_Assigned task_: Every line in the data below that holds "profile" should be found and copied.

Collected data:
**********

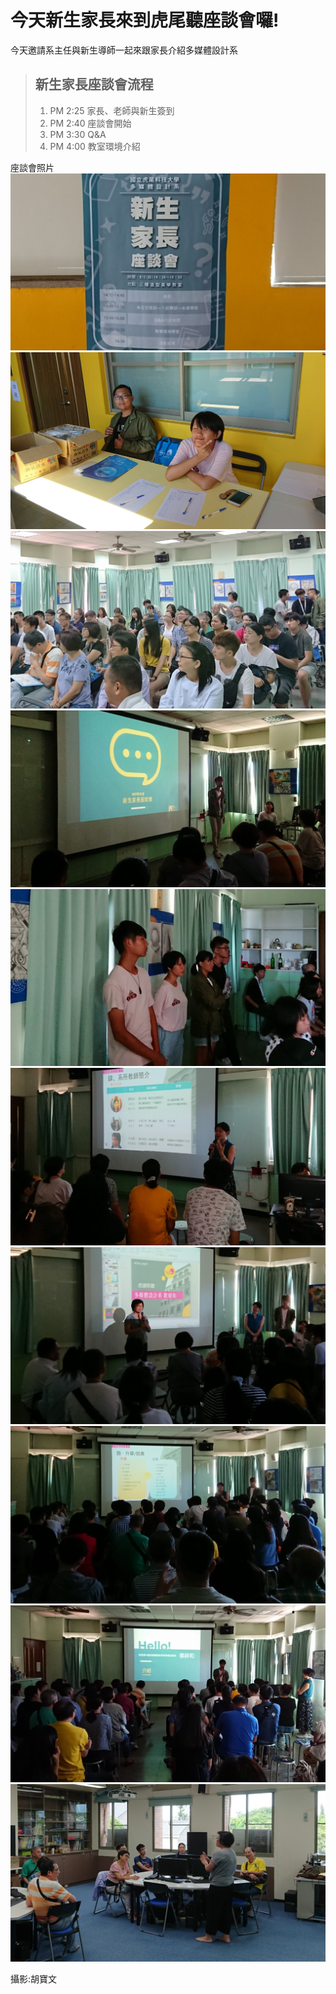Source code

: # 今天新生家長來到虎尾聽座談會囉! #
今天邀請系主任與新生導師一起來跟家長介紹多媒體設計系
> ## 新生家長座談會流程
> 
> 1.  PM 2:25 家長、老師與新生簽到
> 2.  PM 2:40 座談會開始
> 3.  PM 3:30 Q&A
> 4.  PM 4:00 教室環境介紹
>   
座談會照片
![tri10](tri10.jpg)
![tri9](tri9.jpg)
![tri8](tri8.jpg)
![tri3](tri3.jpg)
![tri6](tri6.jpg)
![tri7](tri7.jpg)
![tri4](tri4.jpg)
![tri5](tri5.jpg)
![tri2](tri2.jpg)
![tri1](tri1.jpg)

攝影:胡寶文






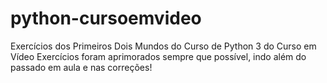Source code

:# python-cursoemvideo
Exercícios dos Primeiros Dois Mundos do Curso de Python 3 do Curso em Vídeo
Exercícios foram aprimorados sempre que possível, indo além do passado em aula e nas correções!
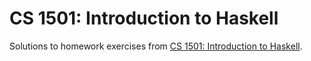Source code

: CS 1501: Introduction to Haskell
================================

Solutions to homework exercises from [CS 1501:  Introduction to Haskell](http://shuklan.com/haskell/).
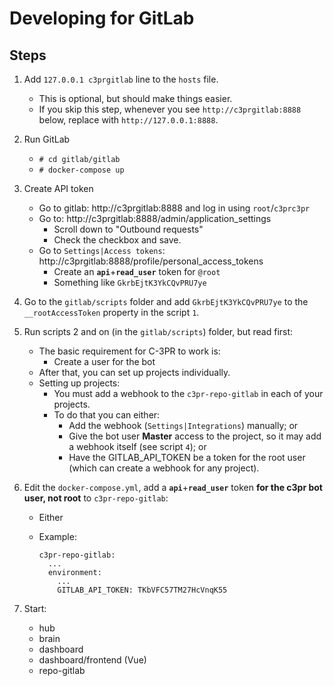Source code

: # Developing for GitLab

## Steps

1. Add `127.0.0.1 c3prgitlab` line to the `hosts` file.
    - This is optional, but should make things easier.
    - If you skip this step, whenever you see `http://c3prgitlab:8888` below, replace with `http://127.0.0.1:8888`.

2. Run GitLab
    - `# cd gitlab/gitlab`
    - `# docker-compose up`

3. Create API token
    - Go to gitlab: http://c3prgitlab:8888 and log in using `root`/`c3prc3pr`
    - Go to: http://c3prgitlab:8888/admin/application_settings
        - Scroll down to "Outbound requests"
        - Check the checkbox and save.
    - Go to  `Settings|Access tokens`: http://c3prgitlab:8888/profile/personal_access_tokens
        - Create an **`api`**+**`read_user`** token for `@root`
        - Something like `GkrbEjtK3YkCQvPRU7ye`

4. Go to the `gitlab/scripts` folder and add `GkrbEjtK3YkCQvPRU7ye` to the `__rootAccessToken` property in the script `1`.

5. Run scripts 2 and on (in the `gitlab/scripts`) folder, but read first:
    - The basic requirement for C-3PR to work is:
        - Create a user for the bot
    - After that, you can set up projects individually.
    - Setting up projects:
        - You must add a webhook to the `c3pr-repo-gitlab` in each of your projects.
        - To do that you can either:
            - Add the webhook (`Settings|Integrations`) manually; or
            - Give the bot user **Master** access to the project, so it may add a webhook itself (see script `4`); or
            - Have the GITLAB_API_TOKEN be a token for the root user (which can create a webhook for any project). 

6. Edit the `docker-compose.yml`, add a **`api`**+**`read_user`** token **for the c3pr bot user, not root** to `c3pr-repo-gitlab`:
    - Either 
    - Example:
    
          c3pr-repo-gitlab:
            ...
            environment:
              ...
              GITLAB_API_TOKEN: TKbVFC57TM27HcVnqK55

7. Start:
    - hub
    - brain
    - dashboard
    - dashboard/frontend (Vue)
    - repo-gitlab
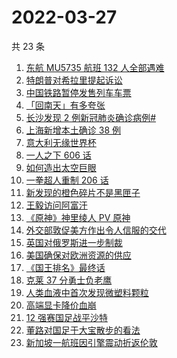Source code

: # 2022-03-27

共 23 条

<!-- BEGIN -->
<!-- 最后更新时间 Sun Mar 27 2022 04:08:19 GMT+0800 (China Standard Time) -->

1. [东航 MU5735 航班 132 人全部遇难](https://www.zhihu.com/search?q=东航)
1. [特朗普对希拉里提起诉讼](https://www.zhihu.com/search?q=特朗普对希拉里提起诉讼)
1. [中国铁路暂停发售列车车票](https://www.zhihu.com/search?q=暂停发售车票)
1. [「回南天」有多夸张](https://www.zhihu.com/search?q=回南天)
1. [长沙发现 2 例新冠肺炎确诊病例#](https://www.zhihu.com/search?q=长沙新冠)
1. [上海新增本土确诊 38 例](https://www.zhihu.com/search?q=上海新增)
1. [意大利无缘世界杯](https://www.zhihu.com/search?q=意大利无缘世界杯)
1. [一人之下 606 话](https://www.zhihu.com/search?q=一人之下)
1. [如何造出太空巨眼](https://www.zhihu.com/search?q=未来中国)
1. [一拳超人重制 206 话](https://www.zhihu.com/search?q=一拳超人)
1. [新发现的橙色碎片不是黑匣子](https://www.zhihu.com/search?q=黑匣子)
1. [王毅访问阿富汗](https://www.zhihu.com/search?q=王毅访问阿富汗)
1. [《原神》神里绫人 PV 原神](https://www.zhihu.com/search?q=原神)
1. [外交部敦促美方作出令人信服的交代](https://www.zhihu.com/search?q=外交部敦促美方)
1. [英国对俄罗斯进一步制裁](https://www.zhihu.com/search?q=英国对俄罗斯进一步制裁)
1. [美国确保对欧洲资源的供应](https://www.zhihu.com/search?q=美国供应)
1. [《国王排名》最终话](https://www.zhihu.com/search?q=国王排名)
1. [克莱 37 分勇士负老鹰](https://www.zhihu.com/search?q=勇士)
1. [人类血液中首次发现微塑料颗粒](https://www.zhihu.com/search?q=微塑料)
1. [高端显卡降价血崩](https://www.zhihu.com/search?q=显卡降价)
1. [12 强赛国足战平沙特](https://www.zhihu.com/search?q=国足)
1. [董路对国足于大宝散步的看法](https://www.zhihu.com/search?q=董路)
1. [新加坡一航班因引擎震动折返伦敦](https://www.zhihu.com/search?q=新加坡航班)

<!-- END -->
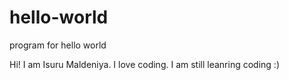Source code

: # hello-world
program for hello world

Hi! I am Isuru Maldeniya. I love coding. I am still leanring coding :)
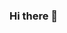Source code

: ### Hi there 👋

<!--
**Merih-Abraham/Merih-Abraham** is a ✨ _special_ ✨ repository because its `README.md` (this file) appears on your GitHub profile.

Here are some ideas to get you started:

- 🔭 I’m currently home
- 🌱 I’m currently learning Python
- 👯 I’m looking to collaborate on this hub
- 🤔 what esle ?
- 💬 I am fun and happy
- 📫 I live in Frankfurt
- 😄 
- ⚡ Fun fact: I am a magician lol
-->
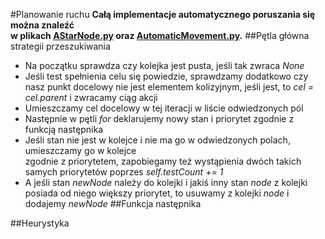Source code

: #Planowanie ruchu
**Całą implementacje automatycznego poruszania się można znaleźć  
w plikach [AStarNode.py](https://git.wmi.amu.edu.pl/s444409/DSZI_Survival/src/development/src/Al/AStarNode.py) oraz
 [AutomaticMovement.py](https://git.wmi.amu.edu.pl/s444409/DSZI_Survival/src/development/src/Al/AutomaticMovement.py).**
##Pętla główna strategii przeszukiwania
* Na początku sprawdza czy kolejka jest pusta, jeśli tak zwraca *None*
* Jeśli test spełnienia celu się powiedzie, sprawdzamy dodatkowo czy nasz punkt docelowy nie jest elementem kolizyjnym, jeśli jest, to *cel = cel.parent* i zwracamy ciąg akcji
* Umieszczamy cel docelowy w tej iteracji w liście odwiedzonych pól
* Następnie w pętli *for* deklarujemy nowy stan i priorytet zgodnie z funkcją następnika
* Jeśli stan nie jest w kolejce i nie ma go w odwiedzonych polach, umieszczamy go w kolejce  
zgodnie z priorytetem, zapobiegamy też wystąpienia dwóch takich samych priorytetów poprzes *self.testCount += 1*
* A jeśli stan *newNode* należy do kolejki i jakiś inny stan *node* z kolejki posiada od niego większy priorytet, 
to usuwamy z kolejki *node* i dodajemy *newNode*
##Funkcja następnika

##Heurystyka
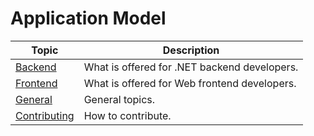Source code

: # Application Model

| Topic | Description |
| ------- | ----------- |
| [Backend](./backend/index.md) | What is offered for .NET backend developers. |
| [Frontend](./frontend/index.md) | What is offered for Web frontend developers. |
| [General](./general/index.md) | General topics. |
| [Contributing](./contributing/index.md) | How to contribute. |

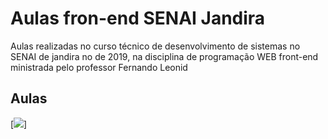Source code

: # Aulas fron-end SENAI Jandira
Aulas realizadas no curso técnico de desenvolvimento de sistemas no SENAI de jandira no de 2019, na disciplina de programação WEB front-end ministrada pelo professor Fernando Leonid

## Aulas
[<img src="https://img.icons8.com/color/48/000000/javascript.png"/>]
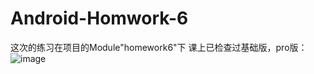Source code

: 
# Android-Homwork-6
这次的练习在项目的Module"homework6"下
课上已检查过基础版，pro版：
![image](https://github.com/wjy121388/Android-ByteDance-Homework/blob/master/homework6/show.gif)



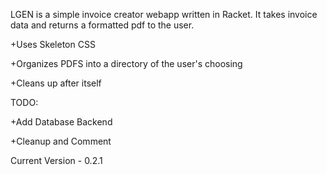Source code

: LGEN is a simple invoice creator webapp written in Racket.  It takes invoice data and returns a formatted pdf to the user.

+Uses Skeleton CSS

+Organizes PDFS into a directory of the user's choosing

+Cleans up after itself

TODO:

+Add Database Backend

+Cleanup and Comment

Current Version - 0.2.1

**********

_Your solution_:
    - Go to  `Settings|Access tokens`: http://c3prgitlab:8888/profile/personal_access_tokens
**Merih-Abraham/Merih-Abraham** is a ✨ _special_ ✨ repository because its `README.md` (this file) appears on your GitHub profile.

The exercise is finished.